Narrative therapy involves changing the story we tell ourselves. All too often, we focus on the negative aspects of our past, telling and retelling a tragic tale... and when we tell a story of the future (to ourselves or others), it doesn't look much brighter. Let's fix that!

— Jennifer Miller, Counselor in Pensacola, FL

"Narrative therapy is a therapeutic approach that seeks to help people identify their values and the skills and knowledge they have to live these values, so they can effectively confront whatever problems they face. The narrative therapy approach views problems as separate from people and assumes people have many skills, abilities, values, commitments, beliefs and competencies that will assist them in changing their relationship with the problems influencing their lives." From Therapy Den

— Andy Dishman, Licensed Professional Counselor in MARIETTA, GA
 

Change the narrative and discover your purpose in life!!!

— Iris Cruet-Rubio, Psychotherapist in Gardena, CA

I have a Masters in Narrative Therapy and Community Work from The University of Melbourne and use my trainings to ask therapeutic questions with the people who see me.

— Karen Mittet, Counselor in Bellingham, WA

I studied Narrative Therapy in my graduate program, and currently practice with this approach. I believe everyone has a story to tell, and they can get to choose how to write it. I also use metaphors in my language with clients, as they can bring about another perspective or a way of looking at a problem in a different way.

— Rebecca Garetz, Counselor in Lake Oswego, OR
 

Narrative therapy emphasizes the power of personal narrative. We all have a story to tell, and how we tell it can affect how we think, feel, relate, and act. I use narrative therapy often in my practice. It can be especially helpful for individuals who do not fit into the dominant cultural narrative (e.g., white, heterosexual, cisgender, neurotypical).

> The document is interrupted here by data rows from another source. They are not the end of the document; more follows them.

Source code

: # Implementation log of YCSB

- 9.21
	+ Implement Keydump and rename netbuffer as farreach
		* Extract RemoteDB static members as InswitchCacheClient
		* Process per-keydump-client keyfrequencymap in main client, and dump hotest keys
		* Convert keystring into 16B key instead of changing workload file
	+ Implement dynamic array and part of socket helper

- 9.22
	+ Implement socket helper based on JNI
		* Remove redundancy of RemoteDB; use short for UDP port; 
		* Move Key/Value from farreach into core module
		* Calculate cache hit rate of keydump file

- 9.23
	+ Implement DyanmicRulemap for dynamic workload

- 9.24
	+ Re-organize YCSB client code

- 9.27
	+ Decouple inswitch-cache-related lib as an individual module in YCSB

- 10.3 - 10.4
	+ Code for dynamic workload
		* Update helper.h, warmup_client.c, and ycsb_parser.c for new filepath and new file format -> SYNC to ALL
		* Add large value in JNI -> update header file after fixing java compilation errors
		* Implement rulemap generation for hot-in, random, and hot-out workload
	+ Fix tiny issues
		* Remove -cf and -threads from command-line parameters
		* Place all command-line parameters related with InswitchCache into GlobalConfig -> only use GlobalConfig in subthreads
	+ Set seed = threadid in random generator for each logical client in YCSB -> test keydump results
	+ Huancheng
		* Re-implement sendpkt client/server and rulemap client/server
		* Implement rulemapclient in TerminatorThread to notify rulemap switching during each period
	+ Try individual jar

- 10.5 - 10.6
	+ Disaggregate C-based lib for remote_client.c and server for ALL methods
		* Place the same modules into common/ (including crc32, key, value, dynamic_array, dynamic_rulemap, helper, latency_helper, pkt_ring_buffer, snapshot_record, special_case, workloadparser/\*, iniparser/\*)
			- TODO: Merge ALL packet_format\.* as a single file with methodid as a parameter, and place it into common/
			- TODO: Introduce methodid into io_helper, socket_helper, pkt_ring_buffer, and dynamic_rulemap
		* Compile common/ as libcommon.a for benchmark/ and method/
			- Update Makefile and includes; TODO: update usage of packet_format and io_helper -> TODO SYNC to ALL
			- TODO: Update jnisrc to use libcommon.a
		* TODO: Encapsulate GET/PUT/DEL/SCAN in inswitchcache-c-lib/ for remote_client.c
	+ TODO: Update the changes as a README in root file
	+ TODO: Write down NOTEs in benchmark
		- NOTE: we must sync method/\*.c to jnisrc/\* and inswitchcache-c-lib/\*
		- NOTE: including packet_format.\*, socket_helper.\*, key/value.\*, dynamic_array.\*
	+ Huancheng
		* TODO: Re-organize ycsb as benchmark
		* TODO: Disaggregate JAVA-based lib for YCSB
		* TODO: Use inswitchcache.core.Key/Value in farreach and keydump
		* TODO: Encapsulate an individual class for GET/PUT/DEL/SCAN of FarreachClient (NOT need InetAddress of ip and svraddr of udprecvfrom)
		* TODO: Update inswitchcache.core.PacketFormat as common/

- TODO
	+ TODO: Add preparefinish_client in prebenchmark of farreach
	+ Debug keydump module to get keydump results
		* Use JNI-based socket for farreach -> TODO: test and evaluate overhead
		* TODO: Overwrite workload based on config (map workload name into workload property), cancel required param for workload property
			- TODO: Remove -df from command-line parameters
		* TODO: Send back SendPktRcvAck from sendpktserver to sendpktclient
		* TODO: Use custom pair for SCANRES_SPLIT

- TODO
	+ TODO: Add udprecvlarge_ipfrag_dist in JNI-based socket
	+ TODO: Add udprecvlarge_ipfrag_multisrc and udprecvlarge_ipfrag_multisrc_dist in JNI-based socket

— Samantha Auclair, Licensed Professional Counselor Intern in Portland, OR

We all use stories to make sense of our world and to share that understanding with others. Through borrowing tenets from narrative therapy and storytelling frameworks, I provide clients with a unique way to understand where they are in their own journey, how they got there, where they'd like to go next, and how to get moving in the right direction. Narrative therapy provides a great framework for guiding clients to unstick their stuck.